Summer 2016 seems to have sent me spiralling back towards my childhood in a delicious swirl of retro delights. Pokemon Go has reinvigorated my obsession with the little pocket monsters (Pikachu safely in the bag already), Robot Wars has returned to our screens for more metal shredding fun, and I opened my first packet of football stickers for comfortably over a decade during Euro 2016. Am I regressing? Did I ever grow up? Will I have time to read any books with all these distractions? There are a world of answers out there…

Go Set a Watchman by Harper Lee book cover
For the meantime, let’s worry about what I have actually read and plan to review this month. First up is the Big Book of last year: Go Set a Watchman. You will have seen my review of To Kill a Mockingbird recently after I re-read it one final time before assimilating in the new iterations of the well-known characters that Watchman brought with it. Having now read the update, I can’t say I feel quite as scandalised as the initial reviews led me to believe I would be. Yet I’m not quite sure what I do actually feel about the book. The morals of Harper Lee’s only previous novel always left me a little torn and I’m not sure where I sit on this new book either (and these novels, more than most, must surely stand on the rightness of their morals).

I have also been reading Sunjeev Sahota’s Booker-shortlisted The Year of Runaways. You might remember that I wrote about his debut Ours are the Streets back at the start of 2015 and found a few problems with it. One thing that was evident from that novel, however, was the authenticity of the voice that Sahota conjured. I am hopeful, having read only a few pages so far, that he will have carried that through to this new, acclaimed novel, and will have managed to pull together a more coherent and affecting story to match his ear for dialogue and characterisation. His new effort traces the lives of three Indian men who find their way to England in search of a new life. This is a promising premise for a writer who has already tackled communities into which he has some insight. I remain hopeful.

I am also working on Kafka’s Amerika and finding it a little odd so far. It is described as the least Kafkaesque of all the author’s novels (a moniker that seems only to be used sparingly when it applies to its master progenitor) and that seems true thus far insomuch as the story feels fairly well anchored in the real. Yet there is Kafka’s familiar, uncanny style that seems to describe humanity as from the perspective of some Other looking upon them as a peculiar race of flesh-covered automatons (I appreciate not everyone would describe it thus).

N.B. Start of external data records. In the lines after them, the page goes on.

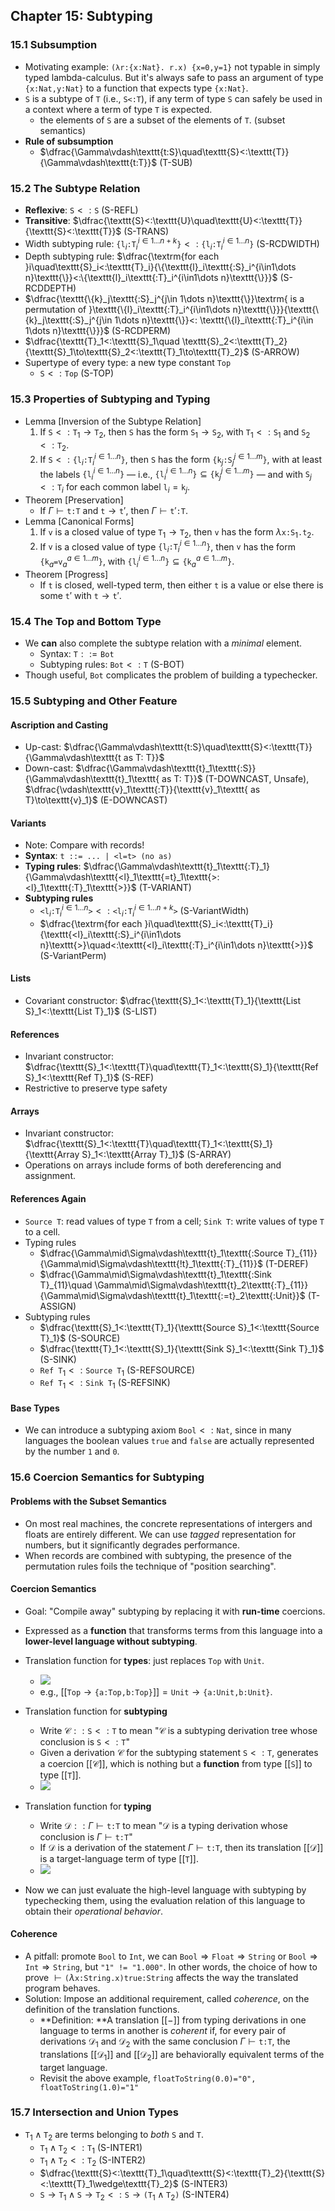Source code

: ## Chapter 15: Subtyping

### 15.1 Subsumption

- Motivating example: `(λr:{x:Nat}. r.x) {x=0,y=1}` not typable in simply typed lambda-calculus. But it's always safe to pass an argument of type `{x:Nat,y:Nat}​` to a function that expects type `{x:Nat}`.
- `S` is a subtype of `T` (i.e., `S<:T`), if any term of type `S` can safely be used in a context where a term of type `T` is expected.
  - the elements of `S` are a subset of the elements of `T`. (subset semantics)
- **Rule of subsumption**
  - $\dfrac{\Gamma\vdash\texttt{t:S}\quad\texttt{S}<:\texttt{T}}{\Gamma\vdash\texttt{t:T}}$        (T-SUB)

### 15.2 The Subtype Relation

- **Reflexive**: $\texttt{S}<:\texttt{S}$        (S-REFL)
- **Transitive**: $\dfrac{\texttt{S}<:\texttt{U}\quad\texttt{U}<:\texttt{T}}{\texttt{S}<:\texttt{T}}$        (S-TRANS)
- Width subtyping rule: $\texttt{\{l}_i\texttt{:T}_i^{i\in 1\dots n+k}\texttt{\}}<:\texttt{\{l}_i\texttt{:T}_i^{i\in 1\dots n}\texttt{\}}$        (S-RCDWIDTH)
- Depth subtyping rule: $\dfrac{\textrm{for each }i\quad\texttt{S}_i<:\texttt{T}_i}{\{\texttt{l}_i\texttt{:S}_i^{i\in1\dots n}\texttt{\}}<:\{\texttt{l}_i\texttt{:T}_i^{i\in1\dots n}\texttt{\}}}$        (S-RCDDEPTH)
- $\dfrac{\texttt{\{k}_j\texttt{:S}_j^{j\in 1\dots n}\texttt{\}}\textrm{ is a permutation of }\texttt{\{l}_i\texttt{:T}_i^{i\in1\dots n}\texttt{\}}}{\texttt{\{k}_j\texttt{:S}_j^{j\in 1\dots n}\texttt{\}}<: \texttt{\{l}_i\texttt{:T}_i^{i\in 1\dots n}\texttt{\}}}$        (S-RCDPERM)
- $\dfrac{\texttt{T}_1<:\texttt{S}_1\quad \texttt{S}_2<:\texttt{T}_2}{\texttt{S}_1\to\texttt{S}_2<:\texttt{T}_1\to\texttt{T}_2}$        (S-ARROW)
- Supertype of every type: a new type constant $\texttt{Top}$
  - $\texttt{S}<:\texttt{Top}$        (S-TOP)

### 15.3 Properties of Subtyping and Typing

- Lemma [Inversion of the Subtype Relation]
  1. If $\texttt{S}<:\texttt{T}_1\to\texttt{T}_2$, then $\texttt{S}$ has the form $\texttt{S}_1\to\texttt{S}_2$, with $\texttt{T}_1<:\texttt{S}_1$ and $\texttt{S}_2<:\texttt{T}_2$.
  2. If $\texttt{S}<:\texttt{\{l}_i\texttt{:T}_i^{i\in1\dots n}\texttt{\}}$, then $\texttt{S}$ has the form $\texttt{\{k}_j\texttt{:S}_j^{j\in1\dots m}\texttt{\}}$, with at least the labels $\texttt{\{l}_i^{i\in1\dots n}\texttt{\}}$ — i.e., $\texttt{\{l}_i^{i\in1\dots n}\texttt{\}}\subseteq \texttt{\{k}_j^{j\in1\dots m}\texttt{\}}$ — and with $\texttt{S}_j<:\texttt{T}_i$ for each common label $\texttt{l}_i=\texttt{k}_j$.
- Theorem [Preservation]
  - If $\Gamma\vdash\texttt{t:T}$ and $\texttt{t}\to\texttt{t}'$, then $\Gamma\vdash\texttt{t}'\texttt{:T}$.
- Lemma [Canonical Forms]
  1. If $\texttt{v}$ is a closed value of type $\texttt{T}_1\to\texttt{T}_2$, then $\texttt{v}$ has the form $\lambda\texttt{x:S}_1\texttt{.t}_2$.
  2. If $\texttt{v}$ is a closed value of type $\texttt{\{l}_i\texttt{:T}_i^{i\in1\dots n}\texttt{\}}$, then $\texttt{v}$ has the form $\texttt{\{k}_a\texttt{=v}_a^{a\in1\dots m}\texttt{\}}$, with $\texttt{\{l}_i^{i\in1\dots n}\texttt{\}}\subseteq\texttt{\{k}_a^{a\in1\dots m}\texttt{\}}$.
- Theorem [Progress]
  - If $\texttt{t}$ is closed, well-typed term, then either $\texttt{t}$ is a value or else there is some $\texttt{t}'$ with $\texttt{t}\to\texttt{t}'$.

### 15.4 The Top and Bottom Type

- We **can** also complete the subtype relation with a *minimal* element.
  - Syntax: $\texttt{T}::=\texttt{Bot}$
  - Subtyping rules: $\texttt{Bot}<:\texttt{T}$       (S-BOT)
- Though useful, $\texttt{Bot}$ complicates the problem of building a typechecker.

### 15.5 Subtyping and Other Feature

#### Ascription and Casting

- Up-cast: $\dfrac{\Gamma\vdash\texttt{t:S}\quad\texttt{S}<:\texttt{T}}{\Gamma\vdash\texttt{t as T: T}}$
- Down-cast: $\dfrac{\Gamma\vdash\texttt{t}_1\texttt{:S}}{\Gamma\vdash\texttt{t}_1\texttt{ as T: T}}$ (T-DOWNCAST, Unsafe), $\dfrac{\vdash\texttt{v}_1\texttt{:T}}{\texttt{v}_1\texttt{ as T}\to\texttt{v}_1}$ (E-DOWNCAST)

#### Variants

- Note: Compare with records!
- **Syntax**: `t ::= ... | <l=t> (no as)`
- **Typing rules**: $\dfrac{\Gamma\vdash\texttt{t}_1\texttt{:T}_1}{\Gamma\vdash\texttt{<l}_1\texttt{=t}_1\texttt{>:<l}_1\texttt{:T}_1\texttt{>}}$        (T-VARIANT)
- **Subtyping rules**
  - $\texttt{<l}_i\texttt{:T}_i^{i\in1\dots n}\texttt{>}<:\texttt{<l}_i\texttt{:T}_i^{i\in1\dots n+k}\texttt{>}$        (S-VariantWidth)
  - $\dfrac{\textrm{for each }i\quad\texttt{S}_i<:\texttt{T}_i}{\texttt{<l}_i\texttt{:S}_i^{i\in1\dots n}\texttt{>}\quad<:\texttt{<l}_i\texttt{:T}_i^{i\in1\dots n}\texttt{>}}$        (S-VariantPerm)

#### Lists

-  Covariant constructor: $\dfrac{\texttt{S}_1<:\texttt{T}_1}{\texttt{List S}_1<:\texttt{List T}_1}$        (S-LIST)

#### References

- Invariant constructor: $\dfrac{\texttt{S}_1<:\texttt{T}\quad\texttt{T}_1<:\texttt{S}_1}{\texttt{Ref S}_1<:\texttt{Ref T}_1}$        (S-REF)
- Restrictive to preserve type safety

#### Arrays

- Invariant constructor: $\dfrac{\texttt{S}_1<:\texttt{T}\quad\texttt{T}_1<:\texttt{S}_1}{\texttt{Array S}_1<:\texttt{Array T}_1}$        (S-ARRAY)
- Operations on arrays include forms of both dereferencing and assignment.

#### References Again

- `Source T`: read values of type `T` from a cell; `Sink T`: write values of type `T` to a cell.
- Typing rules
  - $\dfrac{\Gamma\mid\Sigma\vdash\texttt{t}_1\texttt{:Source T}_{11}}{\Gamma\mid\Sigma\vdash\texttt{!t}_1\texttt{:T}_{11}}$        (T-DEREF)
  - $\dfrac{\Gamma\mid\Sigma\vdash\texttt{t}_1\texttt{:Sink T}_{11}\quad \Gamma\mid\Sigma\vdash\texttt{t}_2\texttt{:T}_{11}}{\Gamma\mid\Sigma\vdash\texttt{t}_1\texttt{:=t}_2\texttt{:Unit}}$        (T-ASSIGN)
- Subtyping rules
  - $\dfrac{\texttt{S}_1<:\texttt{T}_1}{\texttt{Source S}_1<:\texttt{Source T}_1}$        (S-SOURCE)
  - $\dfrac{\texttt{T}_1<:\texttt{S}_1}{\texttt{Sink S}_1<:\texttt{Sink T}_1}$        (S-SINK)
  - $\texttt{Ref T}_1<:\texttt{Source T}_1$        (S-REFSOURCE)
  - $\texttt{Ref T}_1<:\texttt{Sink T}_1$        (S-REFSINK)

#### Base Types

- We can introduce a subtyping axiom $\texttt{Bool}<:\texttt{Nat}$, since in many languages the boolean values $\texttt{true}$ and $\texttt{false}$ are actually represented by the number $\texttt{1}$ and $\texttt{0}$.

### 15.6 Coercion Semantics for Subtyping

#### Problems with the Subset Semantics

- On most real machines, the concrete representations of intergers and floats are entirely different. We can use *tagged* representation for numbers, but it significantly degrades performance.
- When records are combined with subtyping, the presence of the permutation rules foils the technique of "position searching".

#### Coercion Semantics

- Goal: "Compile away" subtyping by replacing it with **run-time** coercions.

- Expressed as a **function** that transforms terms from this language into a **lower-level language without subtyping**.
- Translation function for **types**: just replaces $\texttt{Top}$ with $\texttt{Unit}$.
  - ![](pic1.png)
  - e.g., $[[\texttt{Top}\to\texttt{\{a:Top,b:Top\}}]]=\texttt{Unit}\to\texttt{\{a:Unit,b:Unit\}}$.

- Translation function for **subtyping**
  - Write $\mathcal{C}::\texttt{S}<:\texttt{T}$ to mean "$\mathcal{C}$ is a subtyping derivation tree whose conclusion is $\texttt{S}<:\texttt{T}$"
  - Given a derivation $\mathcal{C}$ for the subtyping statement $\texttt{S}<:\texttt{T}$, generates a coercion $[[\mathcal{C}]]$, which is nothing but a **function** from type $[[\texttt{S}]]$ to type $[[\texttt{T}]]$.
  - ![](pic2.png)

- Translation function for **typing**
  - Write $\mathcal{D}::\Gamma\vdash\texttt{t:T}$ to mean "$\mathcal{D}$ is a typing derivation whose conclusion is $\Gamma\vdash\texttt{t:T}$"
  - If $\mathcal{D}$ is a derivation of the statement $\Gamma\vdash\texttt{t:T}$, then its translation $[[\mathcal{D}]]$ is a target-language term of type $[[\texttt{T}]]$.
  - ![](pic3.png)

- Now we can just evaluate the high-level language with subtyping by typechecking them, using the evaluation relation of this language to obtain their *operational behavior*.

#### Coherence

- A pitfall: promote $\texttt{Bool}$ to $\texttt{Int}$, we can $\texttt{Bool}\Rightarrow\texttt{Float}\Rightarrow\texttt{String}$ or $\texttt{Bool}\Rightarrow\texttt{Int}\Rightarrow\texttt{String}$, but `"1" != "1.000"`. In other words, the choice of how to prove $\vdash\texttt{(}\lambda\texttt{x:String.x)true:String}$ affects the way the translated program behaves.
- Solution: Impose an additional requirement, called *coherence*, on the definition of the translation functions.
  - **Definition: **A translation $[[-]]$ from typing derivations in one language to terms in another is *coherent* if, for every pair of derivations $\mathcal{D}_1$ and $\mathcal{D}_2$ with the same conclusion $\Gamma\vdash\texttt{t:T}$, the translations $[[\mathcal{D}_1]]$ and $[[\mathcal{D}_2]]$ are behaviorally equivalent terms of the target language.
  - Revisit the above example, `floatToString(0.0)="0", floatToString(1.0)="1"`

### 15.7 Intersection and Union Types

- $\texttt{T}_1\wedge\texttt{T}_2$ are terms belonging to *both* $\texttt{S}$ and $\texttt{T}$.
  - $\texttt{T}_1\wedge\texttt{T}_2<:\texttt{T}_1$        (S-INTER1)
  - $\texttt{T}_1\wedge\texttt{T}_2<:\texttt{T}_2$        (S-INTER2)
  - $\dfrac{\texttt{S}<:\texttt{T}_1\quad\texttt{S}<:\texttt{T}_2}{\texttt{S}<:\texttt{T}_1\wedge\texttt{T}_2}$         (S-INTER3)
  - $\texttt{S}\to\texttt{T}_1\wedge\texttt{S}\to\texttt{T}_2<:\texttt{S}\to\texttt{(T}_1\wedge\texttt{T}_2\texttt{)}$        (S-INTER4)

Breakfast at Tiffany’s is also floating around awaiting a re-read. It’s a lovely, sharp little novella and one that is perfect for a summer afternoon in the park. Most of you will know the film, of course, but Capote’s little story got me before Audrey Hepburn was Holly Golightly and the ending was, on first read, far more satisfying than the film version. Will this still be the case? We’ll see.

So far now, toodle-pip and off you pop. Have a lovely August and stop by to say ‘how-do’ some time.